Where a line below includes the word "Runtime", copy that line.
:::
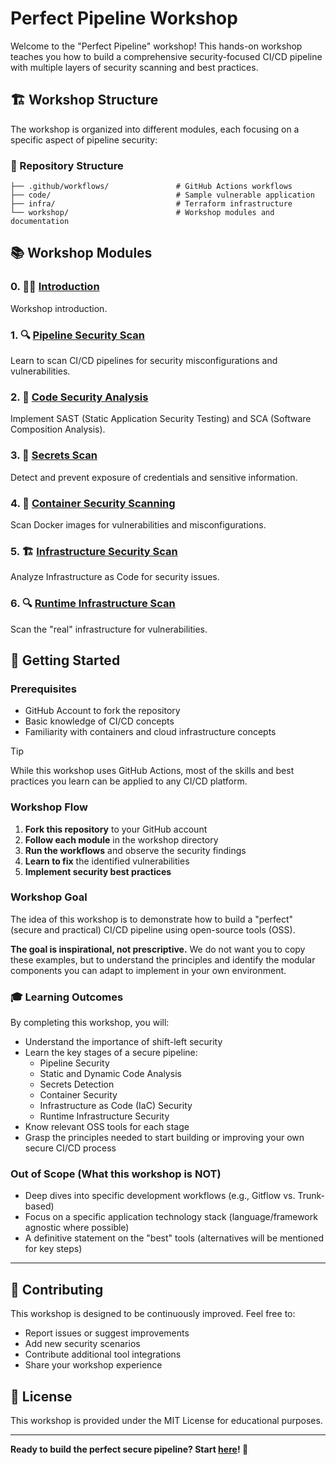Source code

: # Perfect Pipeline Workshop

Welcome to the "Perfect Pipeline" workshop! This hands-on workshop teaches you how to build a comprehensive security-focused CI/CD pipeline with multiple layers of security scanning and best practices.

## 🏗️ Workshop Structure

The workshop is organized into different modules, each focusing on a specific aspect of pipeline security:

### 📁 Repository Structure

```
├── .github/workflows/               # GitHub Actions workflows
├── code/                            # Sample vulnerable application
├── infra/                           # Terraform infrastructure
└── workshop/                        # Workshop modules and documentation
```

## 📚 Workshop Modules

### 0. 🐦‍🔥 [Introduction](workshop/)
Workshop introduction.

### 1. 🔍 [Pipeline Security Scan](workshop/pipeline_scan/)
Learn to scan CI/CD pipelines for security misconfigurations and vulnerabilities.

### 2. 🔬 [Code Security Analysis](workshop/code_scan/)
Implement SAST (Static Application Security Testing) and SCA (Software Composition Analysis).

### 3. 🔐 [Secrets Scan](workshop/secrets_scan/)
Detect and prevent exposure of credentials and sensitive information.

### 4. 🐳 [Container Security Scanning](workshop/container_scan/)
Scan Docker images for vulnerabilities and misconfigurations.

### 5. 🏗️ [Infrastructure Security Scan](workshop/iac_scan/)
Analyze Infrastructure as Code for security issues.

### 6. 🔍 [Runtime Infrastructure Scan](workshop/runtime_infra_scan/)
Scan the "real" infrastructure for vulnerabilities.

## 🚀 Getting Started

### Prerequisites
- GitHub Account to fork the repository
- Basic knowledge of CI/CD concepts
- Familiarity with containers and cloud infrastructure concepts

> [!TIP]
> While this workshop uses GitHub Actions, most of the skills and best practices you learn can be applied to any CI/CD platform.

### Workshop Flow
1. **Fork this repository** to your GitHub account
2. **Follow each module** in the workshop directory
3. **Run the workflows** and observe the security findings
4. **Learn to fix** the identified vulnerabilities
5. **Implement security best practices**

### Workshop Goal
The idea of this workshop is to demonstrate how to build a "perfect" (secure and practical) CI/CD pipeline using open-source tools (OSS).

**The goal is inspirational, not prescriptive.** We do not want you to copy these examples, but to understand the principles and identify the modular components you can adapt to implement in your own environment.

### 🎓 Learning Outcomes

By completing this workshop, you will:
- Understand the importance of shift-left security
- Learn the key stages of a secure pipeline:
  - Pipeline Security
  - Static and Dynamic Code Analysis
  - Secrets Detection
  - Container Security
  - Infrastructure as Code (IaC) Security
  - Runtime Infrastructure Security
- Know relevant OSS tools for each stage
- Grasp the principles needed to start building or improving your own secure CI/CD process

### Out of Scope (What this workshop is NOT)
- Deep dives into specific development workflows (e.g., Gitflow vs. Trunk-based)
- Focus on a specific application technology stack (language/framework agnostic where possible)
- A definitive statement on the "best" tools (alternatives will be mentioned for key steps)


---

## 🤝 Contributing

This workshop is designed to be continuously improved. Feel free to:
- Report issues or suggest improvements
- Add new security scenarios
- Contribute additional tool integrations
- Share your workshop experience

## 📄 License

This workshop is provided under the MIT License for educational purposes.

---

**Ready to build the perfect secure pipeline? Start [here](workshop/)! 🚀**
:::
**THE COMPLETED TASK**
### 6. 🔍 [Runtime Infrastructure Scan](workshop/runtime_infra_scan/)
  - Runtime Infrastructure Security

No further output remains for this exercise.